Oil set for weekly drop on US supply

26 Mar, 2017 - 00:03 0 Views

The Sunday News

Oil headed for a weekly loss as Organisation of Petroleum Exporting Countries (Opec) and its allies prepared to meet for a review of their production cuts, while swelling US inventories indicated the measures aren’t working yet.

Futures rose 0.8 percent in New York, trimming the weekly loss to 1.5 percent. US crude output continued to expand along with inventories last week, data from the government showed on Wednesday.

While Opec won’t formally decide until May whether to prolong a production-cut deal aimed at easing a global glut, officials will meet this weekend in Kuwait to discuss its progress.

Oil this week slid to the lowest since November as rising US inventories and increased drilling activity continued to counter output cuts by the Opec and other producers.
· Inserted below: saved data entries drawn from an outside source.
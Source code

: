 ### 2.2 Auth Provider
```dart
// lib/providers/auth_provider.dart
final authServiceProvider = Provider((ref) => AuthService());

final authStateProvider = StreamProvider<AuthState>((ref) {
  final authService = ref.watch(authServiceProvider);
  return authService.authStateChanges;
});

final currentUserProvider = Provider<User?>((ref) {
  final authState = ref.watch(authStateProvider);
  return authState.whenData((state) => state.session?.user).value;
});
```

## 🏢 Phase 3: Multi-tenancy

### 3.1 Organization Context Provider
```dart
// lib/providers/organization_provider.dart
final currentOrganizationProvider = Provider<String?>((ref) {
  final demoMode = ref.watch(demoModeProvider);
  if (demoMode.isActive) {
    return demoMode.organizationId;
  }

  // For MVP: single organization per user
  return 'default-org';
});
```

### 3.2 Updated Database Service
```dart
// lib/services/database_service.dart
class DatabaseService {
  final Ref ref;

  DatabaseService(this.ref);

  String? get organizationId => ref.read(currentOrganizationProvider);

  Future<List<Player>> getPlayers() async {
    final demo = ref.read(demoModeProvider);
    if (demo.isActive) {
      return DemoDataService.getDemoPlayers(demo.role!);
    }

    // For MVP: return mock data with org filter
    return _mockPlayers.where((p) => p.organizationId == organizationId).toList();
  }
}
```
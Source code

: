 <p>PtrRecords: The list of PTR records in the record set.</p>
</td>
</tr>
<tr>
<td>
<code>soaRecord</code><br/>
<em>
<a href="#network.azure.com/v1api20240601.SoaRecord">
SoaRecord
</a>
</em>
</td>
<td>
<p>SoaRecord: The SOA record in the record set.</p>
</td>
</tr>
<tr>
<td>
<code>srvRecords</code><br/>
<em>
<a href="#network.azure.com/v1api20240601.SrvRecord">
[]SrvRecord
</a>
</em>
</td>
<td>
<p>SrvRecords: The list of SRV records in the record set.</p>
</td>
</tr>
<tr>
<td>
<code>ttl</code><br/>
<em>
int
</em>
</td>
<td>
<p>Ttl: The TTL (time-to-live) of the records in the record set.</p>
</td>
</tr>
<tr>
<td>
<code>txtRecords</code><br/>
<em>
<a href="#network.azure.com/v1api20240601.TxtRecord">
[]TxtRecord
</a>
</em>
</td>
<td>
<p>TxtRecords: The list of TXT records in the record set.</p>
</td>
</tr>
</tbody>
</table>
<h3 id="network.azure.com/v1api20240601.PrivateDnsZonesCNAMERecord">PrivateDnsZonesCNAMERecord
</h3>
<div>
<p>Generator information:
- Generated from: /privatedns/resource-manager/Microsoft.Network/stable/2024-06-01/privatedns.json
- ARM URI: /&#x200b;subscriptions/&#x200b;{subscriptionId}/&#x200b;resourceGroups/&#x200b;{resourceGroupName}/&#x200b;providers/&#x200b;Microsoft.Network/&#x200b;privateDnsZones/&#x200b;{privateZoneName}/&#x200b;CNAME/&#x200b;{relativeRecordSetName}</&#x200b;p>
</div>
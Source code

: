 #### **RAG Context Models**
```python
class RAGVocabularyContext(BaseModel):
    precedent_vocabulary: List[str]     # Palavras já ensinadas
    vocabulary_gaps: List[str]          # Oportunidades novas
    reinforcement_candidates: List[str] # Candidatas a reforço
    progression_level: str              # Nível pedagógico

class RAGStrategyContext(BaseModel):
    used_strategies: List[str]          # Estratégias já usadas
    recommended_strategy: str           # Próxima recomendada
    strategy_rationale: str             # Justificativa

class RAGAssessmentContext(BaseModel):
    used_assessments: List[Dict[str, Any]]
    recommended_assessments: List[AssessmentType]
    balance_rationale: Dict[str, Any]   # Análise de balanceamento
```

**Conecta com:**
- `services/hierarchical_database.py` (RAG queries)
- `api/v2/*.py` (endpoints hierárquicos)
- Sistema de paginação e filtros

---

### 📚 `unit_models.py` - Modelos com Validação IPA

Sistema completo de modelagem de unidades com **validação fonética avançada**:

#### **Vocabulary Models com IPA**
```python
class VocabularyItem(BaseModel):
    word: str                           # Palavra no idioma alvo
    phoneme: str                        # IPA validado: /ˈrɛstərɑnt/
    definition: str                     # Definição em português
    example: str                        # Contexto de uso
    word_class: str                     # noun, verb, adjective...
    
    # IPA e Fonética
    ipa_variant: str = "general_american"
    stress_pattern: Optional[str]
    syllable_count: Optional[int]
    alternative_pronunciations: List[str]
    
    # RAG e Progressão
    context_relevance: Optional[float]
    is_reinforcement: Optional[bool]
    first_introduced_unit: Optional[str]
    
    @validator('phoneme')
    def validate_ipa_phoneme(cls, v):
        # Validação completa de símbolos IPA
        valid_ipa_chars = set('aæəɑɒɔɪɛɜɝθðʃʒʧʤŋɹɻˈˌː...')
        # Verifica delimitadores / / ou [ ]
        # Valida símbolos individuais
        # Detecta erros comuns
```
Opec will extend the deal if stockpiles are still above their five-year average, Saudi Arabian Energy Minister Khalid Al-Falih said in a Bloomberg interview last week.

“Opec pushed an extra 1.5 million barrels a day of exports and production really late into last year, that’s the effect we’re seeing now,” Amrita Sen, chief oil analyst at Energy Aspects, said in a Bloomberg television interview.

“You’re going to start seeing the effects of the cuts pretty much from next week onwards.”

West Texas Intermediate for May delivery was up 37 cents at $48.07 a barrel on the New York Mercantile Exchange at 12:29 in London.

Front-month futures closed at $47.34 on Tuesday, the lowest settlement since November 29. Total volume traded was about 39 percent below the 100-day average.

Brent for May settlement added 28 cents to $50.84 a barrel on the London-based ICE Futures Europe exchange. Prices fell 8 cents to $50.56 on Thursday, the lowest close since November 30.

The global benchmark traded at a $2.82 premium to WTI.

US crude production expanded for a fifth week to 9.13 million barrels a day last week, the longest run of gains since January 2016, according to Energy Information Administration (IEA) data.

Nationwide stockpiles increased by 4.95 million to 533.1 million barrels in the week ended March 17. Inventories are at the highest level in weekly EIA data compiled since 1982.

Opec’s supply cuts are providing a windfall for producers of heavy crude from western Canada and the Gulf of Mexico.

TransCanada said it has been granted a US permit for the Keystone XL pipeline to the American heartland following approval by President Donald Trump, Russia and Saudi Arabia head to this weekend’s Opec committee meeting as the tortoise and hare of a global deal to cut oil supply, with Moscow sticking to a slow and steady pace despite Riyadh’s cajoling.